A história que o roteirista Harry Clork escreveu para este Tea for Two, com base em um famoso e querido musical da Broadway chamado No, No, Nanette, é assim:
Estamos em 1929. Nanette Carter é uma jovem herdeira apaixonada por música e dança, cuja fortuna deixada pelos pais é administrada por um tio, J. Maxwell Bloomhaus (o papel do ótimo S.Z. Sakall, que fala com um sotaque alemão fortíssimo).
Em vez de procurar a segurança firme, tranquila, mas de baixa rentabilidade, dos títulos do governo, Maxwell, um investidor ousado, tinha botado todo o dinheiro da sobrinha em ações na Bolsa. E, em 1929, a Bolsa quebrou. Ações que valiam, como mostra um exemplo no filme, US$ 20,00, foram perdendo valor, perdendo valor, até chegar a menos de US$ 1,00.
Como tantas outras, a fortuna de Nanette praticamente virou pó.
Sem saber disso, confiando em que o titio tinha investido o dinheiro em opções seguras, Nanette continuava sua vida de herdeira rica. Tomava aulas de canto e de dança. Tinha bons amigos na área do teatro musical de Nova York – o dançarino Tommy Trainor (Gene Nelson) e, especialmente, o cantor e compositor e bonitinho Jimmy Smith (Gordon MacRae).
Tinha tido também um namoro com um produtor e diretor de teatro, Larry Blair (Billy De Wolfe, um sujeito que, para ser chamado de mau ator, precisaria melhorar muito). Tipinho safado, esse Larry. Tenta de todas as maneiras convencer Nanette a investir US$ 25 mil em seu novo musical; caso Nanette, milionária conhecida, entrasse com esse dinheiro, outros investidores apoiariam o projeto.
Nanette resolve apoiar a produção do musical – não tanto por Larry, o ex-namorado que ela sabe que é safado, mas por causa das outras pessoas envolvidas, inclusive seus amigos Tommy dançarino e Jimmy compositor e bonitinho, por quem a garota arrasta as asinhas.
Para conseguir que o tio entregue a ela a fortuna de US$ 25 mil, faz uma aposta com ele: ficaria dois dias inteiros, 48 horas, sem dizer a palavra “sim”. Responderia a tudo, absolutamente tudo, com um não!

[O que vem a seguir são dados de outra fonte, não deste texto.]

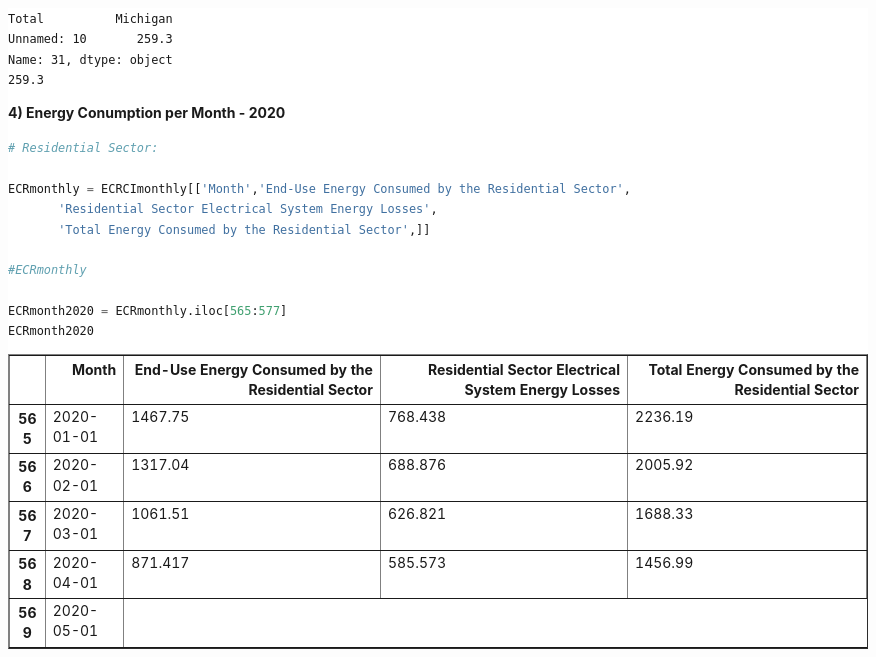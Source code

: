     Total          Michigan
    Unnamed: 10       259.3
    Name: 31, dtype: object
    259.3


**4) Energy Conumption per Month - 2020**


```python
# Residential Sector:

ECRmonthly = ECRCImonthly[['Month','End-Use Energy Consumed by the Residential Sector',
       'Residential Sector Electrical System Energy Losses',
       'Total Energy Consumed by the Residential Sector',]]

#ECRmonthly

ECRmonth2020 = ECRmonthly.iloc[565:577]
ECRmonth2020
```




<div>
<table border="1" class="dataframe">
  <thead>
    <tr style="text-align: right;">
      <th></th>
      <th>Month</th>
      <th>End-Use Energy Consumed by the Residential Sector</th>
      <th>Residential Sector Electrical System Energy Losses</th>
      <th>Total Energy Consumed by the Residential Sector</th>
    </tr>
  </thead>
  <tbody>
    <tr>
      <th>565</th>
      <td>2020-01-01</td>
      <td>1467.75</td>
      <td>768.438</td>
      <td>2236.19</td>
    </tr>
    <tr>
      <th>566</th>
      <td>2020-02-01</td>
      <td>1317.04</td>
      <td>688.876</td>
      <td>2005.92</td>
    </tr>
    <tr>
      <th>567</th>
      <td>2020-03-01</td>
      <td>1061.51</td>
      <td>626.821</td>
      <td>1688.33</td>
    </tr>
    <tr>
      <th>568</th>
      <td>2020-04-01</td>
      <td>871.417</td>
      <td>585.573</td>
      <td>1456.99</td>
    </tr>
    <tr>
      <th>569</th>
      <td>2020-05-01</td>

Mesmo se o bonitinho Jimmy perguntasse a ela se havia gostado de sua nova composição, “Tea for Two”. Mesmo se o bonitinho Jimmy perguntasse se ela tinha simpatia por ele.
Melhor que a trama é a história da peça que deu origem a ele
Essa é a trama. Haverá situações engraçadas, gostosas. A piada de não poder dizer sim, e ter sempre que dizer não, se repete algumas vezes, mas não chega a cansar. Não é um grande filme, de forma alguma – mas é uma boa diversão.
E ver e ouvir Doris Day é uma maravilha.
Mais fascinante do que a trama bolada pelo roteirista Harry Clork é, com certeza, a história do musical No, No, Nanette.
Conta a Wikipedia que No, No, Nanette é uma comédia musical de meados dos anos 20, com letras de Irving Caesar e Otto Harbach, música de Vincent Youmans, e libretto de Otto Harbach e Frank Mandel. Esse time de cinco pessoas, por sua vez, se baseou, para criar seu musical, numa peça de Frank Mandel, que estreou na Broadway em 1919, My Lady Friends.
A história envolvia três casais que acabavam se reunindo numa pequena casa em Atlantic City – a cidade da jogatina não muito distante de Nova York –, em meio a um esquema de chantagem contra uma jovem e alegre herdeira de Manhattan que abandona seu triste noivo para passar um fim de semana fora. Entre as músicas compostas para o espetáculo estavam “Tea for Two” e “I Want to Be Happy”.
No, No, Nanette foi um tremendo sucesso em Chicago, em Nova York e em Londres – teve 321 apresentações na Broadway e 665 no West End. Em 1971, voltou ao sucesso na Broadway, numa nova adaptação feita por Burt Shevelove.
Este aqui foi o terceiro filme baseado na peça da Broadway
Claro que um sucesso desses no teatro seria aproveitado por Hollywood, e então em 1930 foi lançado No, No, Nanette, dirigido por Clarence G. Badger, com Bernice Claire no papel principal. Nessa versão, a trama envolve um editor da Bíblia que se apaixona por uma chorus girl e acaba financiando um show da Broadway.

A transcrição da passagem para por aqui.